Author: Freeman Chen)
Date: 2023-10-12
Linear Regression Project
Abstract
This paper investigates the hypothesis that whether alcohol consumption has any affect over student performance and what are the other influetial factors that hold substantial affect on students grades. For each student observation, data on student performance as the average math grade that calculated in one semester. A multiple linear regression model is proposed and estimated where the key independent variable is the alcohol consumption. other controls to capture the Students’ gender, school travel time, study time… are included in the model. The estimate for the parameters associated with the student’s gender, travel time, study time, education support and outside activity are significant. Thus, it is concluded that there is not significant evidence in the data to suggest that the alcohol consumption influence students’ performance. diagnostic tests on the model residuals are performed. While model residuals deviate significantly from normality and suggest the presence of heteroscedasticity, diagnostic tests reveal that is no evidence of autocorrelation in the residuals. Furthermore, the multicollinearity among the model predictors is examined and is determined not to be a major problem. Only one outlying observation is present in the data. Potential areas for future research and limitations of the analysis performed in this paper are discussed.
Data
Data is Provided from : https://www.kaggle.com/datasets/uciml/student-alcohol-consumption?select=student-mat.csv
- The dataset consists 395 observations, each contributing information on 30 distinct variables.
- Demographics: School, Gender (Female or Male), Age (15 to 22 years), Address, Family Size,
Parental Cohabitation Status (Living together or Apart) - Time: Travel Time, Free Time After School, Going Out with Friends, Weekly Study Time
- Family factor: Mother’s Education, Father’s Education, Mother’s Job, Father’s Job, Family
Relationship Quality, Family Educational Support - School factor: School Support, Extra Paid Classes, Extra-curricular Activities, Nursery
Attendance, Desire for Higher Education, School Absences, Test Failures in the past - Alcohol assumption during weekday and weekend
- Others: Health Status, Romantic Relationship
- Academic Performance: Final Grades (G1, G2, G3, ranging from 0 to 20)
EDA
Heatmap
Key observations:
- Failures exhibit a substantial negative correlation with final grades.
- Failures also display a relatively strong negative correlation with parental education levels.
- Higher levels of parental education positively impact students’ final grades.
- Increased social outings are significantly linked with higher weekend alcohol consumption.
- Weekday and weekend alcohol consumption demonstrate a strong positive correlation.

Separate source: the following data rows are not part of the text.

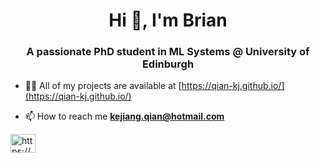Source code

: <h1 align="center">Hi 👋, I'm Brian</h1>
<h3 align="center">A passionate PhD student in ML Systems @ University of Edinburgh</h3>

- 👨‍💻 All of my projects are available at [https://qian-kj.github.io/](https://qian-kj.github.io/)

- 📫 How to reach me **kejiang.qian@hotmail.com**

<p align="left">
<a href="/https://qian-kj.github.io/archives/" target="blank"><img align="center" src="https://raw.githubusercontent.com/rahuldkjain/github-profile-readme-generator/master/src/images/icons/Social/rss.svg" alt="https://qian-kj.github.io/archives/" height="30" width="40" /></a>
</p>
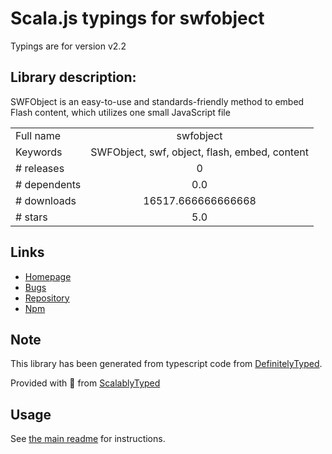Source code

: 
# Scala.js typings for swfobject

Typings are for version v2.2

## Library description:
SWFObject is an easy-to-use and standards-friendly method to embed Flash content, which utilizes one small JavaScript file

|                    |                 |
| ------------------ | :-------------: |
| Full name          | swfobject |
| Keywords           | SWFObject, swf, object, flash, embed, content |
| # releases         | 0 |
| # dependents       | 0.0 |
| # downloads        | 16517.666666666668 |
| # stars            | 5.0 |

## Links
- [Homepage](https://github.com/unshiftio/swfobject)
- [Bugs](https://github.com/unshiftio/swfobject/issues)
- [Repository](https://github.com/unshiftio/swfobject)
- [Npm](https://www.npmjs.com/package/swfobject)
    


## Note
This library has been generated from typescript code from [DefinitelyTyped](https://definitelytyped.org).

Provided with :purple_heart: from [ScalablyTyped](https://github.com/oyvindberg/ScalablyTyped)

## Usage
See [the main readme](../../readme.md) for instructions.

The correlation heatmap displays relationships between various variables, with the most notable being a strong positive correlation of 0.65 between daily and weekend alcohol consumption(possible . Additionally, there’s a negative correlation of -0.38 between failures and scores, suggesting students with more failures tend to have lower scores. Most other variables exhibit weak or negligible correlations with each other.
Bar-line plot
Key observations:
- Age: The majority of students are aged 15-18, with a few older students (19-22), indicating some students may be re-taking due to failing the test. Older students tend to perform slightly lower in terms of grades.
- Study Time: Most students study for 2-5 hours, achieving an average grade of around 10/20. Those who study more than 5 hours tend to score higher, approximately 11.5 points.
- Going Out: Frequent socializing has a noticeable impact on a student’s final grade.
- Travel Time: The majority of students have a commute of less than 30 minutes, with a significant drop in grades for those with longer travel times.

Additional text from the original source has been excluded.